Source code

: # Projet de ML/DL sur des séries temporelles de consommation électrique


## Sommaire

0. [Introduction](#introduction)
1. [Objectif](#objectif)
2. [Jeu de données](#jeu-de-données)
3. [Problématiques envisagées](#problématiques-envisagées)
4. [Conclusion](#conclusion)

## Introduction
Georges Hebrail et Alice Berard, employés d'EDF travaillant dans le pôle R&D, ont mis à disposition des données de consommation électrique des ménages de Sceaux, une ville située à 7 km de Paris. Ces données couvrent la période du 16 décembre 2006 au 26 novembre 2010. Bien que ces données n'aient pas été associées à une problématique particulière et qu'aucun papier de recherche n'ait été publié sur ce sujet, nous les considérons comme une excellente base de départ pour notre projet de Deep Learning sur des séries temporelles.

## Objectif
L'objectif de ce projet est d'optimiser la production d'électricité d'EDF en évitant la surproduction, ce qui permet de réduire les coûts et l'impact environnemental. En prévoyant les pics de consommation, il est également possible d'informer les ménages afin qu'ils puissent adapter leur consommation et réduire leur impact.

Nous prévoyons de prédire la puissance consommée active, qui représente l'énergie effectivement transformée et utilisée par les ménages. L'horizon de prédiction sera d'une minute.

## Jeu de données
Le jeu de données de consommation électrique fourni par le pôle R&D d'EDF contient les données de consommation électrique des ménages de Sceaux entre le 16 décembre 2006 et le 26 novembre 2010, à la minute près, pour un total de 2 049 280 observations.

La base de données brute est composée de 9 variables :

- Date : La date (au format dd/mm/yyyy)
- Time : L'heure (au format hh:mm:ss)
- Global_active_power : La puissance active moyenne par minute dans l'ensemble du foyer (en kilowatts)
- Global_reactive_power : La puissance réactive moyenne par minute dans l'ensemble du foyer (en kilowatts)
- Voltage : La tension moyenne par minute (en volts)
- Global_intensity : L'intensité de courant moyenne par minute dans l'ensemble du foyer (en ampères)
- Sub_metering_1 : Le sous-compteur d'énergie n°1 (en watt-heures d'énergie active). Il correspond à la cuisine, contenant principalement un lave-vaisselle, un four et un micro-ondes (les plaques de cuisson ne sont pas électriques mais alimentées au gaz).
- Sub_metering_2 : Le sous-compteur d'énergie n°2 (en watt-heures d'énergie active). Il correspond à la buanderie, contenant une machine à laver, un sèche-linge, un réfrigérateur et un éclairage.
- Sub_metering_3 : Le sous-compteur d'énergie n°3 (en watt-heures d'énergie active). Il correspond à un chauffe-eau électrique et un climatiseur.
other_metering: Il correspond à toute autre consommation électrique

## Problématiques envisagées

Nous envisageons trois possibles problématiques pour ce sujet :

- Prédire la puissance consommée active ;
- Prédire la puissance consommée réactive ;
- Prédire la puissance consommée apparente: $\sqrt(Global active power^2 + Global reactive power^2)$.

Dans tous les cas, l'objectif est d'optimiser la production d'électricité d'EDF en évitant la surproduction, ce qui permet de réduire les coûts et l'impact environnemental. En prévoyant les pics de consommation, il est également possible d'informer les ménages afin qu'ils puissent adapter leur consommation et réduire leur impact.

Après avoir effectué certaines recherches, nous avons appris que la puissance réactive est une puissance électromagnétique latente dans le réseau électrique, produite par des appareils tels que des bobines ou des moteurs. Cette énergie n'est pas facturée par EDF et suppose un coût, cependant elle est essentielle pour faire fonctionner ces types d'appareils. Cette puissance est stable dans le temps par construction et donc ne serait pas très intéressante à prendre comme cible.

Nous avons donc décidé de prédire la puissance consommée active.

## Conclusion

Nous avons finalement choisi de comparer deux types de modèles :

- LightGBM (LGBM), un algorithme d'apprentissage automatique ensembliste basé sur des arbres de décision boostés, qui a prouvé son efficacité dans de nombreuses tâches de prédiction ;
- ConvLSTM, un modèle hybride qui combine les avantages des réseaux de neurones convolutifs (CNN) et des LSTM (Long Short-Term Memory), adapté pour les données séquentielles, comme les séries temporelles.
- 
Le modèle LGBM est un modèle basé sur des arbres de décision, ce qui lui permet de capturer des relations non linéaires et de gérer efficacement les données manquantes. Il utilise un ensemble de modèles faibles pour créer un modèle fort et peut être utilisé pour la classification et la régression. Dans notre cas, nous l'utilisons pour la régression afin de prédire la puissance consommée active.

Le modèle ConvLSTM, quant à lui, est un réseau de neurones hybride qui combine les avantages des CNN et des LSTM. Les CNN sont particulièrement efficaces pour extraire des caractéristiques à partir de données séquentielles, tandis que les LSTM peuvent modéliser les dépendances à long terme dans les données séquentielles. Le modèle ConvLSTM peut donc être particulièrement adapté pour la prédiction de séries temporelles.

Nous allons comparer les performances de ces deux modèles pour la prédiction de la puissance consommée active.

* Activity *
Whenever a line of the data includes the word "adapter", show that line in full.

* Solution to this exercise *
L'objectif de ce projet est d'optimiser la production d'électricité d'EDF en évitant la surproduction, ce qui permet de réduire les coûts et l'impact environnemental. En prévoyant les pics de consommation, il est également possible d'informer les ménages afin qu'ils puissent adapter leur consommation et réduire leur impact.
Dans tous les cas, l'objectif est d'optimiser la production d'électricité d'EDF en évitant la surproduction, ce qui permet de réduire les coûts et l'impact environnemental. En prévoyant les pics de consommation, il est également possible d'informer les ménages afin qu'ils puissent adapter leur consommation et réduire leur impact.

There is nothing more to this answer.